* What you are asked to do:
With all pictures excluded, restate the records that follow exactly as written.

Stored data
____

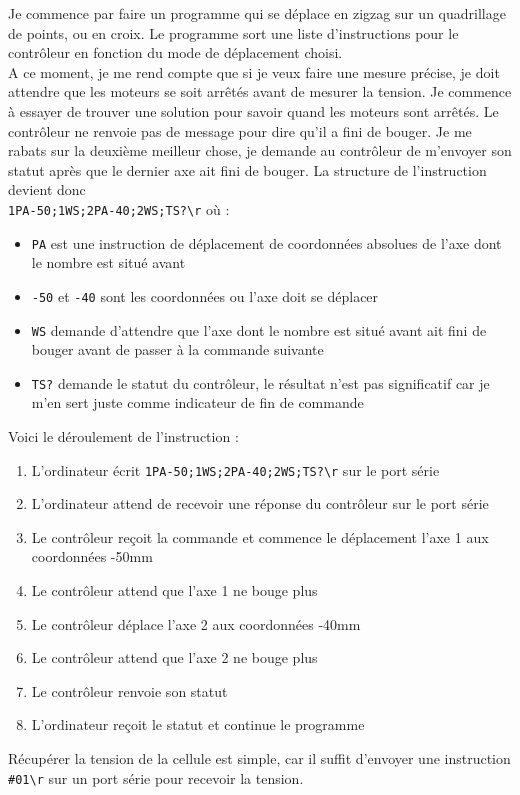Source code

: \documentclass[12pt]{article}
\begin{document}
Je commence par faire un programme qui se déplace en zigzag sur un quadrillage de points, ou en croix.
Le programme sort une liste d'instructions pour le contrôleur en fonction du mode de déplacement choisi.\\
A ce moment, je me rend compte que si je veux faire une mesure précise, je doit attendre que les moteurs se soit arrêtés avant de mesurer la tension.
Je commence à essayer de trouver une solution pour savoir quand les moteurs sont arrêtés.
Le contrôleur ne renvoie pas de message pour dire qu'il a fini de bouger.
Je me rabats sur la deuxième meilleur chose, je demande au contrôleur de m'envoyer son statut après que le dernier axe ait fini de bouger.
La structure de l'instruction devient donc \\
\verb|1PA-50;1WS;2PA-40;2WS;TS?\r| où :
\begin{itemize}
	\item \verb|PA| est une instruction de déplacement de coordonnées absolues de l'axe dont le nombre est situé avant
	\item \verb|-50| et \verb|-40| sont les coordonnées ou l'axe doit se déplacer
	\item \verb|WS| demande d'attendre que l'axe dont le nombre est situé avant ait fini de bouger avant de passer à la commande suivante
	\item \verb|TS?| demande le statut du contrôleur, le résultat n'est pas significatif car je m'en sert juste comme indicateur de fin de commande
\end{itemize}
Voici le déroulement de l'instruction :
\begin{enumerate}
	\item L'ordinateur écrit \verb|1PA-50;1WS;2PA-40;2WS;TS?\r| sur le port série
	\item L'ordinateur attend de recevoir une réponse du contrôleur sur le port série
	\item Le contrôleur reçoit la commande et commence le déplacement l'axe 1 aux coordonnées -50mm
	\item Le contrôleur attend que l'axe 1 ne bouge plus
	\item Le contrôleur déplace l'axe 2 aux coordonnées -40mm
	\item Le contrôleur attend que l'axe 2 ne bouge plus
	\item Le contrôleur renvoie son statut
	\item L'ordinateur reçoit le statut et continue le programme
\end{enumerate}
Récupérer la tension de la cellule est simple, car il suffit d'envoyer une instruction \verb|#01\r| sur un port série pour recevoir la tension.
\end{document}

____

* Written answer:
Source code

: \documentclass[12pt]{article}
\begin{document}
Je commence par faire un programme qui se déplace en zigzag sur un quadrillage de points, ou en croix.
Le programme sort une liste d'instructions pour le contrôleur en fonction du mode de déplacement choisi.\\
A ce moment, je me rend compte que si je veux faire une mesure précise, je doit attendre que les moteurs se soit arrêtés avant de mesurer la tension.
Je commence à essayer de trouver une solution pour savoir quand les moteurs sont arrêtés.
Le contrôleur ne renvoie pas de message pour dire qu'il a fini de bouger.
Je me rabats sur la deuxième meilleur chose, je demande au contrôleur de m'envoyer son statut après que le dernier axe ait fini de bouger.
La structure de l'instruction devient donc \\
\verb|1PA-50;1WS;2PA-40;2WS;TS?\r| où :
\begin{itemize}
	\item \verb|PA| est une instruction de déplacement de coordonnées absolues de l'axe dont le nombre est situé avant
	\item \verb|-50| et \verb|-40| sont les coordonnées ou l'axe doit se déplacer
	\item \verb|WS| demande d'attendre que l'axe dont le nombre est situé avant ait fini de bouger avant de passer à la commande suivante
	\item \verb|TS?| demande le statut du contrôleur, le résultat n'est pas significatif car je m'en sert juste comme indicateur de fin de commande
\end{itemize}
Voici le déroulement de l'instruction :
\begin{enumerate}
	\item L'ordinateur écrit \verb|1PA-50;1WS;2PA-40;2WS;TS?\r| sur le port série
	\item L'ordinateur attend de recevoir une réponse du contrôleur sur le port série
	\item Le contrôleur reçoit la commande et commence le déplacement l'axe 1 aux coordonnées -50mm
	\item Le contrôleur attend que l'axe 1 ne bouge plus
	\item Le contrôleur déplace l'axe 2 aux coordonnées -40mm
	\item Le contrôleur attend que l'axe 2 ne bouge plus
	\item Le contrôleur renvoie son statut
	\item L'ordinateur reçoit le statut et continue le programme
\end{enumerate}
Récupérer la tension de la cellule est simple, car il suffit d'envoyer une instruction \verb|#01\r| sur un port série pour recevoir la tension.
\end{document}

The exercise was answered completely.